**SOURCE INFORMATION:**

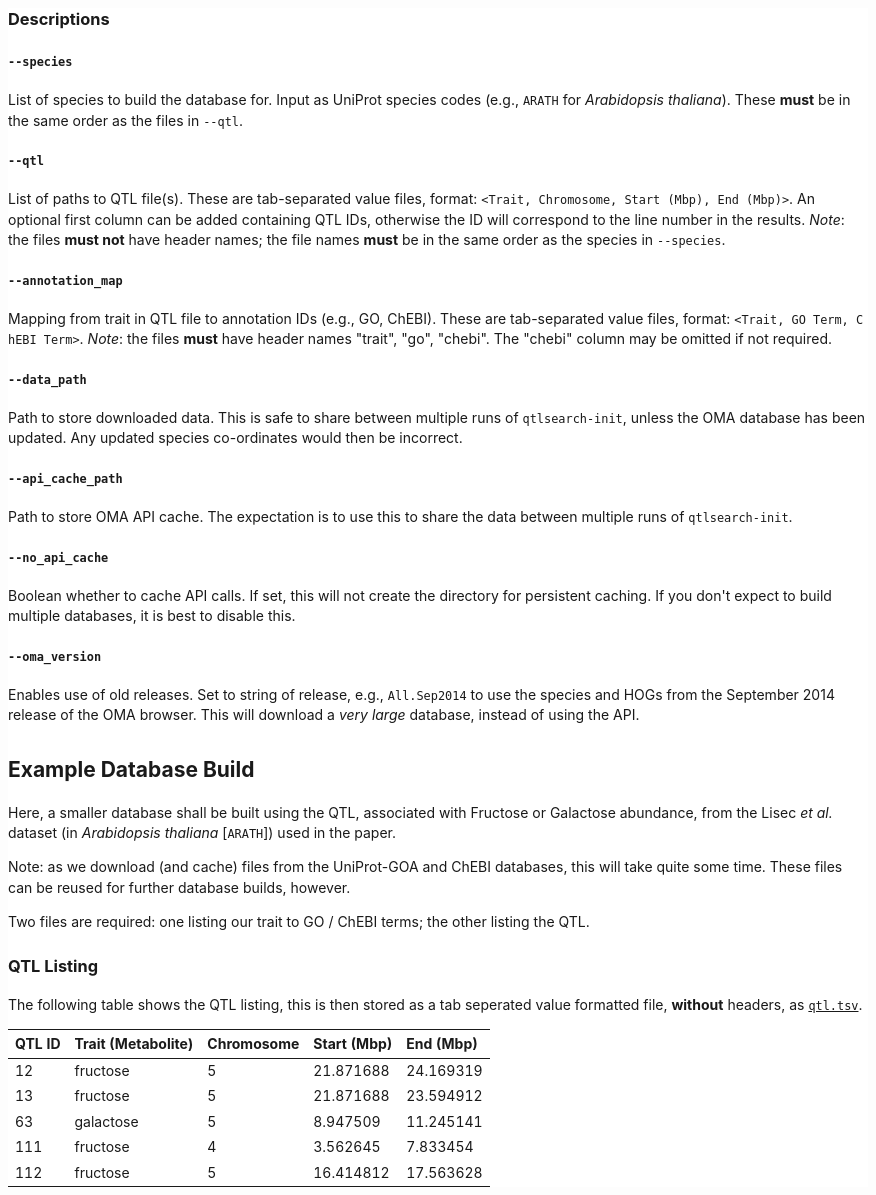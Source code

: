 
### Descriptions
#### `--species`
List of species to build the database for. Input as UniProt species codes (e.g., ``ARATH`` for *Arabidopsis thaliana*). These **must** be in the same order as the files in ``--qtl``.
#### ``--qtl``
List of paths to QTL file(s). These are tab-separated value files, format: ``<Trait, Chromosome, Start (Mbp), End (Mbp)>``. An optional first column can be added containing QTL IDs, otherwise the ID will correspond to the line number in the results. *_Note_*: the files **must not** have header names; the file names **must** be in the same order as the species in ``--species``.
#### ``--annotation_map``
Mapping from trait in QTL file to annotation IDs (e.g., GO, ChEBI). These are tab-separated value files, format: ``<Trait, GO Term, ChEBI Term>``. *_Note_*: the files **must** have header names "trait", "go", "chebi". The "chebi" column may be omitted if not required.
#### ``--data_path``
Path to store downloaded data. This is safe to share between multiple runs of ``qtlsearch-init``, unless the OMA database has been updated. Any updated species co-ordinates would then be incorrect.
#### ``--api_cache_path``
Path to store OMA API cache. The expectation is to use this to share the data between multiple runs of  ``qtlsearch-init``.
#### ``--no_api_cache``
Boolean whether to cache API calls. If set, this will not create the directory for persistent caching. If you don't expect to build multiple databases, it is best to disable this.
#### ``--oma_version``
Enables use of old releases. Set to string of release, e.g., ``All.Sep2014`` to use the species and HOGs from the September 2014 release of the OMA browser. This will download a *very large* database, instead of using the API.

## Example Database Build
Here, a smaller database shall be built using the QTL, associated with Fructose or Galactose abundance, from the Lisec _et al._ dataset (in _Arabidopsis thaliana_ [`ARATH`]) used in the paper.

Note: as we download (and cache) files from the UniProt-GOA and ChEBI databases, this will take quite some time. These files can be reused for further database builds, however.

Two files are required: one listing our trait to GO / ChEBI terms; the other listing the QTL.

### QTL Listing
The following table shows the QTL listing, this is then stored as a tab seperated value formatted file, **without** headers, as  [``qtl.tsv``](https://bitbucket.org/alex-warwickvesztrocy/qtlsearch/src/development/examples/qtls.tsv).

| QTL ID | Trait (Metabolite) | Chromosome | Start (Mbp) | End (Mbp) |
|:-------|:-------------------|:-----------|:------------|:----------|
| 12  | fructose  | 5 | 21.871688 | 24.169319 |
| 13  | fructose  | 5 | 21.871688 | 23.594912 |
| 63  | galactose | 5 |  8.947509 | 11.245141 |
| 111 | fructose  | 4 |  3.562645 |  7.833454 |
| 112 | fructose  | 5 | 16.414812 | 17.563628 |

**TASK GOAL:**
Nothing should appear in the output except the lines from the one with "The following table" through the end of the records above, copied exactly.

**FINISHED TASK:**
The following table shows the QTL listing, this is then stored as a tab seperated value formatted file, **without** headers, as  [``qtl.tsv``](https://bitbucket.org/alex-warwickvesztrocy/qtlsearch/src/development/examples/qtls.tsv).

| QTL ID | Trait (Metabolite) | Chromosome | Start (Mbp) | End (Mbp) |
|:-------|:-------------------|:-----------|:------------|:----------|
| 12  | fructose  | 5 | 21.871688 | 24.169319 |
| 13  | fructose  | 5 | 21.871688 | 23.594912 |
| 63  | galactose | 5 |  8.947509 | 11.245141 |
| 111 | fructose  | 4 |  3.562645 |  7.833454 |
| 112 | fructose  | 5 | 16.414812 | 17.563628 |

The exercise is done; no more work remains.